1877 Serbian parliamentary election
- All 420 seats in the Grand National Assembly 211 seats needed for a majority
| Prime Minister before | Prime Minister after |
| Stevča Mihailović Liberal | Stevča Mihailović Liberal |

= 1877 Serbian parliamentary election =

Parliamentary elections were held in Serbia on 20 February 1877 to elect members of the Grand National Assembly. The elections were called by Prince Milan on 13 February in order to convene a Grand National Assembly, which would have four times as many members as a normal National Assembly. The newly elected Assembly was to convene on 26 February in the National Theatre.

A majority of the elected candidates were in favour of peace with the Ottoman Empire. For the first time a Jewish candidate was elected, winning a seat in Belgrade by a large majority after receiving the backing of all parties.
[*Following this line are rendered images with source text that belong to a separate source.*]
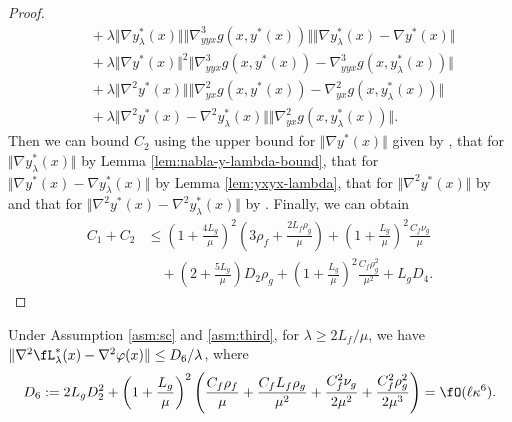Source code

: \begin{proof}
\begin{align*}
    &\quad + \lambda \Vert \nabla y_{\lambda}^*(x) \Vert \Vert \nabla_{yyx}^3 g(x,y^*(x)) \Vert  \Vert \nabla y_{\lambda}^*(x) - \nabla y^*(x) \Vert \\
    &\quad + \lambda \Vert \nabla y^*(x) \Vert^2 \Vert \nabla_{yyx}^3 g(x,y^*(x)) - \nabla_{yyx}^3 g(x,y_{\lambda}^*(x)) \Vert \\
    &\quad + \lambda \Vert \nabla^2 y^*(x) \Vert \Vert \nabla_{yx}^2 g(x,y^*(x)) - \nabla_{yx}^2 g(x,y_{\lambda}^*(x)) \Vert \\
    &\quad + \lambda \Vert \nabla^2 y^*(x) - \nabla^2 y_{\lambda}^*(x) \Vert  \Vert \nabla_{yx}^2 g(x,y_{\lambda}^*(x)) \Vert.
\end{align*}
Then we can bound $C_2$ using the upper bound for
$\Vert \nabla y^*(x) \Vert$ given by , that for 
$\Vert \nabla y_{\lambda}^*(x) \Vert$ by Lemma \ref{lem:nabla-y-lambda-bound}, that for $ \Vert \nabla y^*(x) - \nabla y_{\lambda}^*(x) \Vert$ by Lemma \ref{lem:yxyx-lambda}, that for $ \Vert \nabla^2 y^*(x) \Vert$ by  and that for $ \Vert \nabla^2 y^*(x) - \nabla^2 y_{\lambda}^*(x) \Vert$ by . 
Finally, we can obtain 
\begin{align*}
    C_1+C_2 & \le \left( 1 + \frac{4L_g}{\mu} \right)^2 \left( 3\rho_f  + \frac{2 L_f \rho_g}{\mu} \right) + \left(1 + \frac{L_g}{\mu} \right)^2 \frac{C_f \nu_g}{\mu} \\
    &\quad + \left(2+ \frac{5L_g}{\mu} \right) D_2 \rho_g +  \left( 1+ \frac{L_g}{\mu} \right)^2 \frac{C_f \rho_g^2}{\mu^2} + L_g D_4.
\end{align*}
\end{proof}
 
\begin{lem} \label{lem:nabla2-phi}
Under Assumption \ref{asm:sc} and \ref{asm:third}, for $\lambda \ge 2 L_f /\mu$, we have $ \Vert \nabla^2 \fL_{\lambda}^*(x) - \nabla^2 \varphi(x) \Vert \le  D_6 /\lambda$,
where
\begin{align*}
    D_6 := 2L_g D_2^2 + \left( 1 + \frac{L_g}{\mu}\right)^2\left( \frac{C_f \rho_f}{\mu} + \frac{C_f L_f \rho_g}{\mu^2} + \frac{C_f^2 \nu_g}{2 \mu^2} + \frac{C_f^2 \rho_g^2}{2 \mu^3}  \right)  = \fO(\ell \kappa^6).
\end{align*}
\end{lem}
The elections were marred by violence in Kragujevac, Jagodina and Užice, with pressure to elect candidates favourable to the incumbent government and interference from the Karađorđević dynasty blamed. The election results in Kragujevac and Jagodina were later annulled due to the fighting. Government pressure resulted in the election of several Liberals in Belgrade despite the city being a Conservative stronghold, with over 600 voters in the city being prevented from voting by delays.